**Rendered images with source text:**
════════════════════

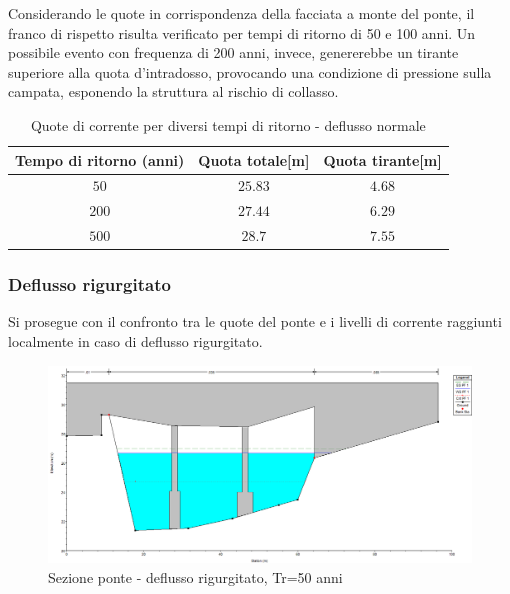 \documentclass[12pt]{article} %
\begin{document}
\noindent Considerando le quote in corrispondenza della facciata a monte del ponte, il franco di rispetto risulta verificato per tempi di ritorno di 50 e 100 anni.
Un possibile evento con frequenza di 200 anni, invece, genererebbe un tirante superiore alla quota d'intradosso, provocando una condizione di pressione sulla campata, esponendo la struttura al rischio di collasso.

\begin{table}[H]
    \centering
    \begin{tabular}{|c|c|c|}
        \hline
        \textbf{Tempo di ritorno (anni)} & \textbf{Quota totale[m]}&\textbf{Quota tirante[m]} \\
        \hline
        $50$ & $25.83$ & $4.68$\\
        $200$ & $27.44$ & $6.29$\\
        $500$ & $28.7$ & $7.55$\\
        \hline
    \end{tabular}
    \caption{Quote di corrente per diversi tempi di ritorno - deflusso normale}
\end{table}

\newpage

\subsubsection{Deflusso rigurgitato}

\noindent Si prosegue con il confronto tra le quote del ponte e i livelli di corrente raggiunti localmente in caso di deflusso rigurgitato.

\begin{figure}[H]
    \centering
    \includegraphics[scale=0.5]{PonteUP56.PNG}
    \caption{Sezione ponte - deflusso rigurgitato, Tr=50 anni}
\end{figure}
\end{document}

════════════════════

**Exercise:** Output a verbatim copy of the entries and skip the pictures.

**Exercise output:**
 \documentclass[12pt]{article} %
\begin{document}
\noindent Considerando le quote in corrispondenza della facciata a monte del ponte, il franco di rispetto risulta verificato per tempi di ritorno di 50 e 100 anni.
Un possibile evento con frequenza di 200 anni, invece, genererebbe un tirante superiore alla quota d'intradosso, provocando una condizione di pressione sulla campata, esponendo la struttura al rischio di collasso.

\begin{table}[H]
    \centering
    \begin{tabular}{|c|c|c|}
        \hline
        \textbf{Tempo di ritorno (anni)} & \textbf{Quota totale[m]}&\textbf{Quota tirante[m]} \\
        \hline
        $50$ & $25.83$ & $4.68$\\
        $200$ & $27.44$ & $6.29$\\
        $500$ & $28.7$ & $7.55$\\
        \hline
    \end{tabular}
    \caption{Quote di corrente per diversi tempi di ritorno - deflusso normale}
\end{table}

\newpage

\subsubsection{Deflusso rigurgitato}

\noindent Si prosegue con il confronto tra le quote del ponte e i livelli di corrente raggiunti localmente in caso di deflusso rigurgitato.

\begin{figure}[H]
    \centering
    \includegraphics[scale=0.5]{PonteUP56.PNG}
    \caption{Sezione ponte - deflusso rigurgitato, Tr=50 anni}
\end{figure}
\end{document}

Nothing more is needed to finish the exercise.